All these teams were divided into eight groups by geographical proximity; then each winner qualified for the Etapa Nacional (National Stage). Those eight teams played, again by geographical proximity, home and away matches, in a knock-out tournament.

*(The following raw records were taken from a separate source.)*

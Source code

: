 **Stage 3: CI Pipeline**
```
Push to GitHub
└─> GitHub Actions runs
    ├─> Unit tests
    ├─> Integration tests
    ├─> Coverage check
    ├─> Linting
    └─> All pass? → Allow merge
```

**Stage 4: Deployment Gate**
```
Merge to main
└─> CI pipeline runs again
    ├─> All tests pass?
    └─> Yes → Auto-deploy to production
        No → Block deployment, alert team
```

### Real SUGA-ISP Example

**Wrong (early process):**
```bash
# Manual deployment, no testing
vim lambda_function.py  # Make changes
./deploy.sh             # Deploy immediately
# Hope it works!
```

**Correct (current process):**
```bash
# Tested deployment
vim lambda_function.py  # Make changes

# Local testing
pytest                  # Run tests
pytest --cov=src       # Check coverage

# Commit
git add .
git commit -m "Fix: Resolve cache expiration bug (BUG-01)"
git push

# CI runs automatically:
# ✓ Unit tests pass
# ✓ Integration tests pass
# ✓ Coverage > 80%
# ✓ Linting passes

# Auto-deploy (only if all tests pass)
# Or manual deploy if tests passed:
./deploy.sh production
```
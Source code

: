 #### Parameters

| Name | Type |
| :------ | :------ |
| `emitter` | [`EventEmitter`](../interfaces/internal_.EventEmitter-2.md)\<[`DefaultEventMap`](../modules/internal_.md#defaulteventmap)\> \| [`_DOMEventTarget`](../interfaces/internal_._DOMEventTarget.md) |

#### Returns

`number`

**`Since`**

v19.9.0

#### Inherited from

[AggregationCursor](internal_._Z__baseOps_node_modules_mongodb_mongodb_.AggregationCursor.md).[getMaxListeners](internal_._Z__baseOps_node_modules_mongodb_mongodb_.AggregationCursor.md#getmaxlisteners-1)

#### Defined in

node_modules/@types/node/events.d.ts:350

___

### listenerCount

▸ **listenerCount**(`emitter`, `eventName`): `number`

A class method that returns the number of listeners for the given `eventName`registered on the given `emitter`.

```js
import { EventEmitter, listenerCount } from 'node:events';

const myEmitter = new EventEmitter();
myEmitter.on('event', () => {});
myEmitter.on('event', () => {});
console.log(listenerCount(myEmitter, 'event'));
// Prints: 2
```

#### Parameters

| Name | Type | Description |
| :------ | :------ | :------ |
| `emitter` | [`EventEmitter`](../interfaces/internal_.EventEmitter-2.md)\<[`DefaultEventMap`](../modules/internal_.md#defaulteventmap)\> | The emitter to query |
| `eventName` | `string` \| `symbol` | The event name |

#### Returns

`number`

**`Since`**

The winner of the final was promoted to the First Division.

==Departmental Stage==
The following list shows the teams that qualified for the Regional Stage.

| Department | Team | Location |
|---|---|---|
| Amazonas | Sachapuyos | Chachapoyas |
| Ancash | José Gálvez | Chimbote |
| Apurímac | Deportivo Educación | Apurímac |
| Arequipa | Atlético Universidad | Arequipa |
| Ayacucho | San Francisco Santa María | Ayacucho |
| Cajamarca | UTC | Cajamarca |
| Callao | Atlético Chalaco | Callao |
| Cusco | Senati | Cusco |
| Huancavelica | UDA | Huancavelica |
| Huánuco | León de Huánuco | Huánuco |
| Ica | Santa Rita | Ica |
| Junín | Sport Dos de Mayo | Junín |
| La Libertad | Universidad César Vallejo | Trujillo |

| Departament | Team | Location |
| Lambayeque | Flamengo | Chiclayo |
| Lima | Juventud Torre Blanca | Chancay |
| Loreto | CNI | Iquitos |
| Madre de Dios | 30 de Agosto | Madre de Dios |
| Moquegua | Mariscal Nieto | Ilo |
| Pasco | UNDAC | Pasco |
| Unión Minas | Pasco |
| Piura | Atlético Grau | Piura |
| Puno | Franciscano San Román | Juliaca |
| San Martín | Atlético Belén | Moyobamba |
| Tacna | Bureau | Tacna |
| Tumbes | Independiente (Tumbes) | Tumbes |
| Ucayali | San Juan | Pucallpa |

==Regional Stage==
===Region I===
Region I included qualified teams from Amazonas, Lambayeque, Piura and Tumbes region.

====Group A====

| Team 1 | Agg.Tooltip Aggregate score | Team 2 | 1st leg | 2nd leg |
|---|---|---|---|---|
| Atlético Grau | 4–2 | Independiente (Tumbes) | 3–1 | 1–1 |

====Group B====

| Team 1 | Agg.Tooltip Aggregate score | Team 2 | 1st leg | 2nd leg |
|---|---|---|---|---|
| Sachapuyos | 3–5 | Flamengo | 1–2 | 2–3 |

====Regional Final====

| Team 1 | Agg.Tooltip Aggregate score | Team 2 | 1st leg | 2nd leg |
|---|---|---|---|---|
| Atlético Grau | 3–1 | Flamengo | 1–1 | 2–0 |

===Region II===
Region II included qualified teams from Ancash, Cajamarca and La Libertad region.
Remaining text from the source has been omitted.